● Provided records:
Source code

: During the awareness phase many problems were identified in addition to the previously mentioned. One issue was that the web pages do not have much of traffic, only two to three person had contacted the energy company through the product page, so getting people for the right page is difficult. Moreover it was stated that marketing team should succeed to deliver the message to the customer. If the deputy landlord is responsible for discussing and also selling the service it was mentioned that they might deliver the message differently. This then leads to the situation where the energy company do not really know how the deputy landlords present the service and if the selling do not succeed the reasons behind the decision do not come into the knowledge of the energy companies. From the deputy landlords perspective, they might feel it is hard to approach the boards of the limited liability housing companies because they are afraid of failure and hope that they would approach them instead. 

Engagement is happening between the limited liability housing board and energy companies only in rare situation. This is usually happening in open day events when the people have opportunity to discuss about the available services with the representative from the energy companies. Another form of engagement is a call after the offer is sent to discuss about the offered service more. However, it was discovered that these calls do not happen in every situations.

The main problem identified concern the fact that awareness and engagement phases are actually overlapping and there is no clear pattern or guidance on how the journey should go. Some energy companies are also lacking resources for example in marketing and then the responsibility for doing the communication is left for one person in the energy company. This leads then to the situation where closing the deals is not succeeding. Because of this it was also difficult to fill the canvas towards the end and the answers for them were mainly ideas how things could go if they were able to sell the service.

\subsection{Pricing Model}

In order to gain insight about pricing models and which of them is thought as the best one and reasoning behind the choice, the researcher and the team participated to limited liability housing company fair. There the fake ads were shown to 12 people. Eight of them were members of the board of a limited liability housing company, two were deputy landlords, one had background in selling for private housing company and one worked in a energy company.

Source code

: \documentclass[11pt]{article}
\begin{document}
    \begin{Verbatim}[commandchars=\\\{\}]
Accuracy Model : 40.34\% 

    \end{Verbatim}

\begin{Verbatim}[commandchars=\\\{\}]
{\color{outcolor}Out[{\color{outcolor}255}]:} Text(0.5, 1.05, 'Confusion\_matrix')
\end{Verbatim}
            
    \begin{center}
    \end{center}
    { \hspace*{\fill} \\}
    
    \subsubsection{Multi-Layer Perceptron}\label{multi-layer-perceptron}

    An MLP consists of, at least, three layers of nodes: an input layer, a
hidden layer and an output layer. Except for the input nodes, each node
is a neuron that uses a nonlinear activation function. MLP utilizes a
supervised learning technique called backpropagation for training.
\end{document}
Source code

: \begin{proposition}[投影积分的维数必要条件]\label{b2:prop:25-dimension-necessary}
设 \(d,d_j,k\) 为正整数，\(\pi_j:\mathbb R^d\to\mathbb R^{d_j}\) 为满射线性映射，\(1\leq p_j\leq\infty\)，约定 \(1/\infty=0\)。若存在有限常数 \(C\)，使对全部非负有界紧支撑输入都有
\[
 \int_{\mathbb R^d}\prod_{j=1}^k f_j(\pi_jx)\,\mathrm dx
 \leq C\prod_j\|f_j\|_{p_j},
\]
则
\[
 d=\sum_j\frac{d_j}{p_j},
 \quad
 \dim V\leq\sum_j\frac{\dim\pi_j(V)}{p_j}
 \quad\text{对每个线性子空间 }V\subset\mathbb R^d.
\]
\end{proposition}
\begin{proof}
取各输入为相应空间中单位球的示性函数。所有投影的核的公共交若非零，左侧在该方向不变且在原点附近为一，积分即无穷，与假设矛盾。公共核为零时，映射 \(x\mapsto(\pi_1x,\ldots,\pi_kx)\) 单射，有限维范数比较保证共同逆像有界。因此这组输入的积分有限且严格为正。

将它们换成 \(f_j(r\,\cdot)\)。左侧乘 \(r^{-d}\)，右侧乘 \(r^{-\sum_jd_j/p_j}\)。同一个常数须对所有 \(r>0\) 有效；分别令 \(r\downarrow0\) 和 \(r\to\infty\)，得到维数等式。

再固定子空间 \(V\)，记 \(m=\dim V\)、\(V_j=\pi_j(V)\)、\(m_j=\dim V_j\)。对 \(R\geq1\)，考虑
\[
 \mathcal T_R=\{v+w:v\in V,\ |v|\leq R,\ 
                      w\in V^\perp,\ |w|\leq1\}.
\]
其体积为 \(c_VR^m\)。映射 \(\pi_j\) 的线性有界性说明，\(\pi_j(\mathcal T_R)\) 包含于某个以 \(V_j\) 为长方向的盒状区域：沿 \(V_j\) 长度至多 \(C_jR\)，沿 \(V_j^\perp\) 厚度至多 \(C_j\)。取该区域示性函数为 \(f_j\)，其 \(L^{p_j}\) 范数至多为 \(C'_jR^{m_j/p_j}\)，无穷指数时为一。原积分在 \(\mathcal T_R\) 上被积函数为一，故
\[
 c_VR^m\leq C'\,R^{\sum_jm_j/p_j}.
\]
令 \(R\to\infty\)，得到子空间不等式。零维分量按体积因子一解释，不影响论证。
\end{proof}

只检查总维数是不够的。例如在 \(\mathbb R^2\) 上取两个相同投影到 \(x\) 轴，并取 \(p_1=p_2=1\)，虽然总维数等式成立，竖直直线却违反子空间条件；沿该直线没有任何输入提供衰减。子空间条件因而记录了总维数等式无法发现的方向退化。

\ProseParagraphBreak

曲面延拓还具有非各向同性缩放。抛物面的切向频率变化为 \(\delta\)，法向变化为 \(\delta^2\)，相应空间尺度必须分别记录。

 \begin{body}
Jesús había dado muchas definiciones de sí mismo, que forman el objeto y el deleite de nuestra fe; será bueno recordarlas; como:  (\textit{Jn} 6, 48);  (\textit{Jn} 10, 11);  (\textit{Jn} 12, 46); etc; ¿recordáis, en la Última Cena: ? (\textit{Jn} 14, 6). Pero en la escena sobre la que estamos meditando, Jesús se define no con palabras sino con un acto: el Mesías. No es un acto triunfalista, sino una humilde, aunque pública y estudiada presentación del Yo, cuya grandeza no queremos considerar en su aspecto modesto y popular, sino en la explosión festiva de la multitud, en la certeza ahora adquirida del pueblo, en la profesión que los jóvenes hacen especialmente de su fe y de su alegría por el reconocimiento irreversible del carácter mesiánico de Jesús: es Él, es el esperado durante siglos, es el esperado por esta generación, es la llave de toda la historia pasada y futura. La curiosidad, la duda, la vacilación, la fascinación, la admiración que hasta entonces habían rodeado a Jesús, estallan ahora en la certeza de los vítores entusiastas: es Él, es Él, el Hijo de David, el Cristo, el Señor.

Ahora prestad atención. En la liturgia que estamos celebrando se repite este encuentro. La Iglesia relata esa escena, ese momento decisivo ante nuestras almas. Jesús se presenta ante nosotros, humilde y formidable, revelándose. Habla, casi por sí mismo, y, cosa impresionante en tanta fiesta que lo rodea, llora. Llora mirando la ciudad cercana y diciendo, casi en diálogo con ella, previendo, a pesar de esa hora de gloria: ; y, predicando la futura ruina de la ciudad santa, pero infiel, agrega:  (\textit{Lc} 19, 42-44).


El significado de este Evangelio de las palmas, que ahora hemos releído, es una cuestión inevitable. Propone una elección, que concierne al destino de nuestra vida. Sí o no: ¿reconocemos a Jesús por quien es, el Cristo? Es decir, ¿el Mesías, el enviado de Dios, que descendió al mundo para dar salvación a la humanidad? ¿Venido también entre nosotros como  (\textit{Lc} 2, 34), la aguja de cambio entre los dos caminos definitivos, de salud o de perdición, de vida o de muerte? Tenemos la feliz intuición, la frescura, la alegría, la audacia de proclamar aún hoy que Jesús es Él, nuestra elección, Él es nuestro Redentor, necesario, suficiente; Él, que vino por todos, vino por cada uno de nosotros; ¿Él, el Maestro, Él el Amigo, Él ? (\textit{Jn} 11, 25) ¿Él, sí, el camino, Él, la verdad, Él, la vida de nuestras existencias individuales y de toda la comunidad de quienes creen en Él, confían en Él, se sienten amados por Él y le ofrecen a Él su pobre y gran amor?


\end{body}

● How to complete this task: Across the entries, how many lines include the string "perp"? The answer should be only a number.

● Your response: 2